Sugnet CW, Kent WJ, Ares M Jr, Haussler D

Center for Biomolecular Science and Engineering, University of California, Santa Cruz, CA 95064, USA.

Pac Symp Biocomput. 2004;:66-77.


Combining mRNA and EST data in splicing graphs with whole genome alignments, we discover alternative splicing events that are conserved in both human and mouse transcriptomes. 1,964 of 19,156 (10%) loci examined contain one or more such alternative splicing events, with 2,698 total events. These events represent a lower bound on the amount of alternative splicing in the human genome.

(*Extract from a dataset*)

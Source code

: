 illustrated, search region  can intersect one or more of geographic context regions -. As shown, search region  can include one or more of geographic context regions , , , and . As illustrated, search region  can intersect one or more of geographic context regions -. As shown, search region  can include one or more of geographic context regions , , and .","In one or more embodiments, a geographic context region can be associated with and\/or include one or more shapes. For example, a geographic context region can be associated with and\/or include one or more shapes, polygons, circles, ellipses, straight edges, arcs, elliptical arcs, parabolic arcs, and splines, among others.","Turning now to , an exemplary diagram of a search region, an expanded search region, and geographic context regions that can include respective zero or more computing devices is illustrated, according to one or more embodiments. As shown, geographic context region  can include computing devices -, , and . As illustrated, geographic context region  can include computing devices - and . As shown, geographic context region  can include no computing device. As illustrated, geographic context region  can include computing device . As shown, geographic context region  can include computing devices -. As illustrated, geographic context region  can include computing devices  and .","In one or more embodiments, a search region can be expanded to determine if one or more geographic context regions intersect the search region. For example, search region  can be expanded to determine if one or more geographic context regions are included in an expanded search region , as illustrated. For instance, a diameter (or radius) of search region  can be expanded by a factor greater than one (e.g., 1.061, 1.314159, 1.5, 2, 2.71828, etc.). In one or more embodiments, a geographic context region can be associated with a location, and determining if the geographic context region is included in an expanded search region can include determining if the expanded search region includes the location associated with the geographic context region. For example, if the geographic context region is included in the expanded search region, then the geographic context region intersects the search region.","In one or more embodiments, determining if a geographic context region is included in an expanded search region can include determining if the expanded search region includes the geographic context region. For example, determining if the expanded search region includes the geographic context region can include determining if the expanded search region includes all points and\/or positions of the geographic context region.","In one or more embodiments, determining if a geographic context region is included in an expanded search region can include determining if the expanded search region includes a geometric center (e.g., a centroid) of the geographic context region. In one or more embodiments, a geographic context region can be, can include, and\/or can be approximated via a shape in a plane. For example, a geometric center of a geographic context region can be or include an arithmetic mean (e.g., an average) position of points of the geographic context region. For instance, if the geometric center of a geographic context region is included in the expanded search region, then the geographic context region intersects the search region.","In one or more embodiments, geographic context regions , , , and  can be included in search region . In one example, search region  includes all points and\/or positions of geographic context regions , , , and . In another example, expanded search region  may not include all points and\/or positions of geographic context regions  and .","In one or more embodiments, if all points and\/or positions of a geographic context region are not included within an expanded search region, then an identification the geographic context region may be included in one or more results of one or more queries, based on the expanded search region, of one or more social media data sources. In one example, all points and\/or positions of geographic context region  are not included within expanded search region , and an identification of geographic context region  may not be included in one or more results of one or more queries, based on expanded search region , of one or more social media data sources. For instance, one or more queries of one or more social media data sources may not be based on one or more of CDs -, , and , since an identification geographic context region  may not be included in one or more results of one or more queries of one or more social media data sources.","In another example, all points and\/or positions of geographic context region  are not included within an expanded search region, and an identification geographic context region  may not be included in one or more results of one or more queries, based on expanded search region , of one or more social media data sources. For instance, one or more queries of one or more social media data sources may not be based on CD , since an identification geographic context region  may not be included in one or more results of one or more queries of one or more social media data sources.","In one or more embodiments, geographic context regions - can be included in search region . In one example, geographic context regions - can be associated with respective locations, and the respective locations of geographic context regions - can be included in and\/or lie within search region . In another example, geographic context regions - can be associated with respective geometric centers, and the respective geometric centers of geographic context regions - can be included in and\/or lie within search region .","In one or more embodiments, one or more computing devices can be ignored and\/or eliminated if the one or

Also, as these alternative splicing events are conserved between the human and mouse transcriptomes they should be enriched for functionally significant alternative splicing events, free from much of the noise found in the EST libraries. Further classification of these alternative splicing events reveals that 1,037 (38.4%) are due to exon skipping, 497 (18.4%) are due to alternative 3' splice sites, 214 (7.9%) are due to alternative 5' splice sites, 75 (2.8%) are due to intron retention and the other 875 (32.4%) are due to other, more complicated, alternative splicing events. In addition, genomic sequences nearby these alternative splicing events display increased sequence conservation. Both the alternatively spliced exons and the proximal intron show increased levels of genomic conservation relative to constitutively spliced exons. For exon skipping events both intron regions flanking the exon are conserved while for alternative 5' and 3' splicing events the conservation is greater near the alternative splice site.